When I Was Getting Married

As I was unloading the dishwasher yesterday I took pause and actually looked at my silverware, didn't just throw it in the drawer and hope it stayed a wee bit organized like I usually do. It is a strange design where the knife balances blade up and down, not side to side and the handles are very "rollie". Half of the pieces have substantially less shine than the other half. I recalled why and the irony made me pause for a second, really ponder how life has turned out SO DIFFERENT than anything I had ever imagined. For this is the silverware we registered for on our bridal registry. My husband picked it out and although the rolliness of it was strange it was one small but necessary win for him as we traipsed through Macy's, my dear honey forced to negotiate with a stressed-out perfectionistic 24 year-old bridezilla. One who was dictating every button, bow and bamboo placemat, and really resented having hooked-up with a guy that cared about all this stuff. I mean I was the interior designer, I was the woman! Never one to just accept my bossiness he butted in on every beep on that scanner gun and made me negotiate and (shock hand over mouth) compromise!  I could not just do what I want, I had to consider his tastes and needs and repulsions. So 10 years later we have rollie silverware, however many odd pieces left, half dull and the other half shiny.

We had registered for  something like 12 or 14 place settings and had wrapped half of it up and packed it away, saving it for the day we bought a nice home and big dining room table that cost more than a place setting of china. We would want shiny new silverware to entertain with, to match the rest of our shiny new lives. But that day has never come. As we have moved from city to city, apartment to apartment, somewhere along the line the worn-in daily use pieces and pristine bubble wrapped silverware were dumped together. I credit our 20's with the initial delay of this suburban vision of my future life. At first it was our nomadic tendencies that squashed the salmon-like instinct to return to where I came from. We spent the whole of our 20's traipsing up and down the state of California. Our college town, L.A., San Francisco, we were always searching for the next best opportunity and were hardly concerned with planting any roots. That was for later, after we were out of our 20's and had kids and dogs and maybe a parent or 2 living with us. You know, that far away future to a 24 year-old kid kind of thing. 

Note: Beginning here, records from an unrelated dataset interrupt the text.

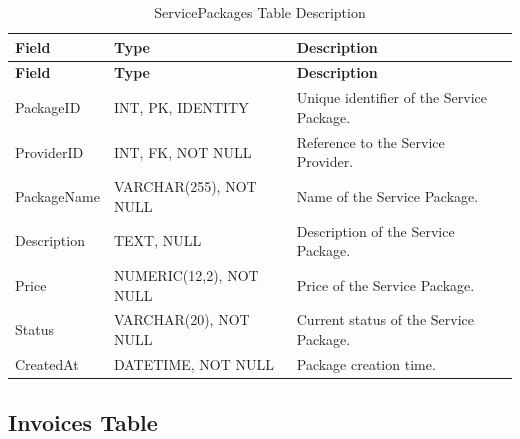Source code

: \begin{longtable}{
		|>{\raggedright\arraybackslash}p{3.2cm}|
		>{\raggedright\arraybackslash}p{4.2cm}|
		>{\raggedright\arraybackslash}p{5.0cm}|
	}
	\caption{ServicePackages Table Description}
	\label{tab:service-packages}\\
	\hline
	\textbf{Field} & \textbf{Type} & \textbf{Description} \\ \hline
	\endfirsthead
	\hline
	\textbf{Field} & \textbf{Type} & \textbf{Description} \\ \hline
	\endhead
	
	PackageID & INT, PK, IDENTITY &
	Unique identifier of the Service Package. \\ \hline
	
	ProviderID & INT, FK, NOT NULL &
	Reference to the Service Provider. \\ \hline
	
	PackageName & VARCHAR(255), NOT NULL &
	Name of the Service Package. \\ \hline
	
	Description & TEXT, NULL &
	Description of the Service Package. \\ \hline
	
	Price & NUMERIC(12,2), NOT NULL &
	Price of the Service Package. \\ \hline
	
	Status & VARCHAR(20), NOT NULL &
	Current status of the Service Package. \\ \hline
	
	CreatedAt & DATETIME, NOT NULL &
	Package creation time. \\ \hline
	
\end{longtable}


\subsection{Invoices Table}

As the story goes I got sick 2 weeks after my husband graduated from college, we moved 20 minutes out of San Francisco proper and he started his new job. We never got a chance to pool our resources and  prepare financial security. Buy that shiny new home or have those kids. We went right from my decent paycheck and his sporadic one (commission) to his very decent check and my substantially-less sporadic one (FMLA). So as I finished putting my dishes away I pondered over the choices we have made. How much we have grown and changed as people. How spending 6 years in the big city replaced the suburban suck I envisioned spending my future in. Our nomadic nature, harmoniously compatible, is never quite settled. We are always keeping an eye on the future and next great opportunity, driving through a life that is substantially far crazier than I ever could have ever imagined. And as I reflected on this journey a deep satisfaction came over me, that I am okay with this life. I am a very happy renter with a handyman and pool and hot tub at my disposal. My dogs are my kids and we are not tied to a property or as current circumstances dictate, holding a mortgage far greater than the value of the home. And I still have that dining room table that costs less than a place setting of china but you could never tell, it still looks really good!